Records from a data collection
##########

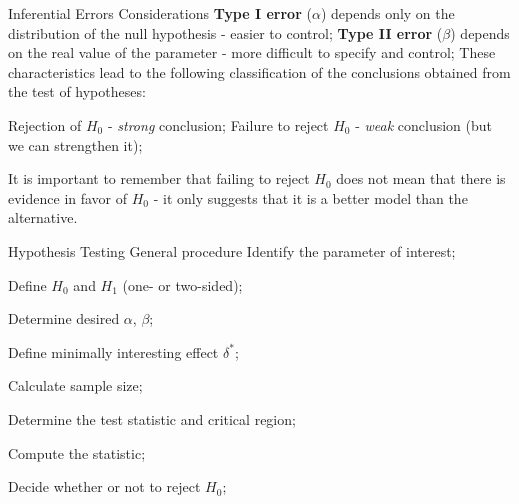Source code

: \documentclass[t]{beamer}
\begin{document}

\begin{ftst}
{Inferential Errors}
{Considerations}
\textbf{Type I error} ($\alpha$) depends only on the distribution of the null hypothesis - easier to control;
\vone
\textbf{Type II error} ($\beta$) depends on the real value of the parameter - more difficult to specify and control;
\vone
These characteristics lead to the following classification of the conclusions obtained from the test of hypotheses:
\begin{block}{}
\bitems Rejection of $H_0$ - \textit{strong} conclusion; 
\spitem Failure to reject $H_0$ - \textit{weak} conclusion (but we can strengthen it);
\eitem
\end{block}
\vone
It is important to remember that failing to reject $H_0$ does not mean that there is evidence in favor of $H_0$ - it only suggests that it is a better model than the alternative.
\end{ftst}


\begin{ftst}
{Hypothesis Testing}
{General procedure}
\bitems Identify the parameter of interest;
	\item Define $H_0$ and $H_1$ (one- or two-sided);
	\item Determine desired $\alpha$, $\beta$;
	\item Define minimally interesting effect $\delta^*$;
	\item Calculate sample size;
	\item Determine the test statistic and critical region;
	\item Compute the statistic;
	\item Decide whether or not to reject $H_0$;
\eitem

\end{ftst}

\end{document}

##########

• **WORK INSTRUCTION**
Output the records exactly, and let none of their pictures appear in the copy.

• **TASK RESPONSE**
Source code

: \documentclass[t]{beamer}
\begin{document}

\begin{ftst}
{Inferential Errors}
{Considerations}
\textbf{Type I error} ($\alpha$) depends only on the distribution of the null hypothesis - easier to control;
\vone
\textbf{Type II error} ($\beta$) depends on the real value of the parameter - more difficult to specify and control;
\vone
These characteristics lead to the following classification of the conclusions obtained from the test of hypotheses:
\begin{block}{}
\bitems Rejection of $H_0$ - \textit{strong} conclusion; 
\spitem Failure to reject $H_0$ - \textit{weak} conclusion (but we can strengthen it);
\eitem
\end{block}
\vone
It is important to remember that failing to reject $H_0$ does not mean that there is evidence in favor of $H_0$ - it only suggests that it is a better model than the alternative.
\end{ftst}


\begin{ftst}
{Hypothesis Testing}
{General procedure}
\bitems Identify the parameter of interest;
	\item Define $H_0$ and $H_1$ (one- or two-sided);
	\item Determine desired $\alpha$, $\beta$;
	\item Define minimally interesting effect $\delta^*$;
	\item Calculate sample size;
	\item Determine the test statistic and critical region;
	\item Compute the statistic;
	\item Decide whether or not to reject $H_0$;
\eitem

\end{ftst}

\end{document}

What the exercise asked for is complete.